» EXERCISE DETAILS
Up to and including the line with "analysis beyond overall", please reproduce the lines below exactly, beginning with the first.

» THE DATA
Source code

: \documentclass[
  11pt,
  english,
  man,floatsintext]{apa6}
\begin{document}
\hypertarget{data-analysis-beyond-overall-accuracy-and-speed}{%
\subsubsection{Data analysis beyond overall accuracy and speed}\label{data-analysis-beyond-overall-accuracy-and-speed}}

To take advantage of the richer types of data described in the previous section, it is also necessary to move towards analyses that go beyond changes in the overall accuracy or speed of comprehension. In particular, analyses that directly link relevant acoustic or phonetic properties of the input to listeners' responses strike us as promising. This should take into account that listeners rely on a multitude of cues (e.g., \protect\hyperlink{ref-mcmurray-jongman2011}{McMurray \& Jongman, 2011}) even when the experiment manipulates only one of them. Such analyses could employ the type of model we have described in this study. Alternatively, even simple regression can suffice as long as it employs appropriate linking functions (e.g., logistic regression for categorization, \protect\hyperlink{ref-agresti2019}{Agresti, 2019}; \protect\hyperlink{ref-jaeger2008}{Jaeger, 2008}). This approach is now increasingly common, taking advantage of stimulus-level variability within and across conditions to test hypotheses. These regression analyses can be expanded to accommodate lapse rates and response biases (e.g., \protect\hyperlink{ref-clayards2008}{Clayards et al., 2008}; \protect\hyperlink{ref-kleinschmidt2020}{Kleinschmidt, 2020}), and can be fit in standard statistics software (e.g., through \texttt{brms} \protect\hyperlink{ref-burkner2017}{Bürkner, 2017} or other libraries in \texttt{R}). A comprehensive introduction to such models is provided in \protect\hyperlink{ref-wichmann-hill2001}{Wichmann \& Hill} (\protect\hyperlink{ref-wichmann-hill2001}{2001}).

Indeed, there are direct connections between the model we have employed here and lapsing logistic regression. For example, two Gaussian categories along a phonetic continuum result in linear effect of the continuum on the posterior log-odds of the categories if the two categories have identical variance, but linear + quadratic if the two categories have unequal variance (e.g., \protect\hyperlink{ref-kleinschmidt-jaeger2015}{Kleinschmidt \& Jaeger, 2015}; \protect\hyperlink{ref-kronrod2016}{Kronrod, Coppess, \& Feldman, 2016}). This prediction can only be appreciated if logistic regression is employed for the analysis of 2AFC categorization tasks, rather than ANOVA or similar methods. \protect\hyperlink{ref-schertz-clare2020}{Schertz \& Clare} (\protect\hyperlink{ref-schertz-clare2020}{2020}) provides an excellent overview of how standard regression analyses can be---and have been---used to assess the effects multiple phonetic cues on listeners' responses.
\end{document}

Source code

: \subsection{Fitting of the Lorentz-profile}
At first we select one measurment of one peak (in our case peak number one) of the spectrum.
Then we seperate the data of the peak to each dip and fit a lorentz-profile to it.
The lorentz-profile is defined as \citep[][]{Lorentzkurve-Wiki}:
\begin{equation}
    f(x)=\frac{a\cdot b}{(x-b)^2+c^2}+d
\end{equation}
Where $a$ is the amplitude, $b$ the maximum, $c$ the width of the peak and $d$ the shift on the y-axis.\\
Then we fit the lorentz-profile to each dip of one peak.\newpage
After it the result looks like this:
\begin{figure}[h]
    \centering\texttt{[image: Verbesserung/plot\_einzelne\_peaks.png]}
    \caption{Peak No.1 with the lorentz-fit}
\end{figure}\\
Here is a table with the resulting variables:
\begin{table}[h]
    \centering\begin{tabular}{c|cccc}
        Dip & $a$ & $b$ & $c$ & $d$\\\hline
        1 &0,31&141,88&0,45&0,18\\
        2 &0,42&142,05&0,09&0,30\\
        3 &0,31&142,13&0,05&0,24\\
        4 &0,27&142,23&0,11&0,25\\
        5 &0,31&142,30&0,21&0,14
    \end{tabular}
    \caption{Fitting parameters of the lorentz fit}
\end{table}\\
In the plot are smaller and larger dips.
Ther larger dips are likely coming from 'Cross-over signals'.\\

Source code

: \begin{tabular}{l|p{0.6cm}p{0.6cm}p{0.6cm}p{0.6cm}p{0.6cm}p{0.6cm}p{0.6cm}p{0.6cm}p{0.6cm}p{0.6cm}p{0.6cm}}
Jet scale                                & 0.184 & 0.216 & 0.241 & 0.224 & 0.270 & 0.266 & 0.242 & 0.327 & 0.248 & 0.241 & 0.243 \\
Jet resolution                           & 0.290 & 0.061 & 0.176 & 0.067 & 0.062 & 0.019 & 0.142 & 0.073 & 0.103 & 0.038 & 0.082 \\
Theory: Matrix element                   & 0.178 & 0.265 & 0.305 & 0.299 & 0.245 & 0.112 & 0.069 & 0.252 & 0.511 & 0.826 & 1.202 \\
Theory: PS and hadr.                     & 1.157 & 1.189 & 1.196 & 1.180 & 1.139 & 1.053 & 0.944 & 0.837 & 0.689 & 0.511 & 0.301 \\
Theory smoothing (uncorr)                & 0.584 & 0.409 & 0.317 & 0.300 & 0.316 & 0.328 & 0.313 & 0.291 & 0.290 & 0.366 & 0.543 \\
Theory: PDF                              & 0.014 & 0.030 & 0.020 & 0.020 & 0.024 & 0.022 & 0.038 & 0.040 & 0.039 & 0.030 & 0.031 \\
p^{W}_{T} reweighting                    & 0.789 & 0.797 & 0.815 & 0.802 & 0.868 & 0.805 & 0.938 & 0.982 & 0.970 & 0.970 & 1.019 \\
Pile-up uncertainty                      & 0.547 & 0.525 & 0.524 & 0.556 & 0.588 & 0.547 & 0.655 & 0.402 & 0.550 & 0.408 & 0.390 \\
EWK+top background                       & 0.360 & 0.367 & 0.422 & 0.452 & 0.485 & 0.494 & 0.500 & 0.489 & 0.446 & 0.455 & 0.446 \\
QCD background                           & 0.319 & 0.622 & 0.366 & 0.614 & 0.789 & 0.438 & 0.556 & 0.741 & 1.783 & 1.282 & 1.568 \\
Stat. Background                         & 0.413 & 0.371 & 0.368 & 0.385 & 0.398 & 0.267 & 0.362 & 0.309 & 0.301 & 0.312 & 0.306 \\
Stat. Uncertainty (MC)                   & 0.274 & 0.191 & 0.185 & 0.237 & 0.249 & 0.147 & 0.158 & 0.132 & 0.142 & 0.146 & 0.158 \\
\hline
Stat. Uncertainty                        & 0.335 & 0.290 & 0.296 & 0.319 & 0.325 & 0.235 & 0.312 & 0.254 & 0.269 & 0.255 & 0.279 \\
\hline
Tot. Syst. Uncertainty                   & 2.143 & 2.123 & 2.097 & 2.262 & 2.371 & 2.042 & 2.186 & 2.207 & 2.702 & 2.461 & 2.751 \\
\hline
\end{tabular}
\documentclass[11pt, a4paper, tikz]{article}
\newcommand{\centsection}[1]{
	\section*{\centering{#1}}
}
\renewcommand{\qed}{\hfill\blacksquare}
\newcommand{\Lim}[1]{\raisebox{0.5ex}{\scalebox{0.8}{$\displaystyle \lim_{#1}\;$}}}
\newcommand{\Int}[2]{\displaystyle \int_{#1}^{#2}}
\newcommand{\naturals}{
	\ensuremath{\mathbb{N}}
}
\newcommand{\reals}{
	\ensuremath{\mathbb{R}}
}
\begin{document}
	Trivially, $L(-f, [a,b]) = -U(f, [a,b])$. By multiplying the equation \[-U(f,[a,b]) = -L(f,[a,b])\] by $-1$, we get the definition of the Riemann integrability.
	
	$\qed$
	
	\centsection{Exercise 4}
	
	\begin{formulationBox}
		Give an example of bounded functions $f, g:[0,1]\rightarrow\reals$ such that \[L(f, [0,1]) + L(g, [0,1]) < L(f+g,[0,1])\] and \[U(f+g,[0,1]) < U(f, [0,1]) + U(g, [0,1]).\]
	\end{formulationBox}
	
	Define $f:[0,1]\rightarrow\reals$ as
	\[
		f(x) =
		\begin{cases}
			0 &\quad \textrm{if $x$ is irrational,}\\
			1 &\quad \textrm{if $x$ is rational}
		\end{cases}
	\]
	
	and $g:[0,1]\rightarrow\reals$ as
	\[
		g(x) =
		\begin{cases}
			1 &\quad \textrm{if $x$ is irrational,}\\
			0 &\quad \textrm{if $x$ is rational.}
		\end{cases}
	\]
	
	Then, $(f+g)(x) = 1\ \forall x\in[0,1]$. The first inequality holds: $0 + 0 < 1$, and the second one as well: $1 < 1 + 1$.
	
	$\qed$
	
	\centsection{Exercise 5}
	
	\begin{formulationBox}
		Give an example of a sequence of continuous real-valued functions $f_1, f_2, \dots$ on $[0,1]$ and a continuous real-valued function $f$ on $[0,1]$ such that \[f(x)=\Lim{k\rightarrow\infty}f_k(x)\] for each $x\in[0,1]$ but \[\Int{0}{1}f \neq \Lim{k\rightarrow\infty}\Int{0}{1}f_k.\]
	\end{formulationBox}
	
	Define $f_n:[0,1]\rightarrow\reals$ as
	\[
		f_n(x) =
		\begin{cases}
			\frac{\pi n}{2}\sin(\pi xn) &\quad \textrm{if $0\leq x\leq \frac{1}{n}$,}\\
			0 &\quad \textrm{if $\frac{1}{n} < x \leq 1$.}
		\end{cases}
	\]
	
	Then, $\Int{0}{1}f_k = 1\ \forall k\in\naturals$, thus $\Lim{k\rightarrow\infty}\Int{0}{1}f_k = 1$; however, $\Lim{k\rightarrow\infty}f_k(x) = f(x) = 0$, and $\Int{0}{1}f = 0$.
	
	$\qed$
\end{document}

» FINISHED TASK
Source code

: \documentclass[
  11pt,
  english,
  man,floatsintext]{apa6}
\begin{document}
\hypertarget{data-analysis-beyond-overall-accuracy-and-speed}{%
\subsubsection{Data analysis beyond overall accuracy and speed}\label{data-analysis-beyond-overall-accuracy-and-speed}}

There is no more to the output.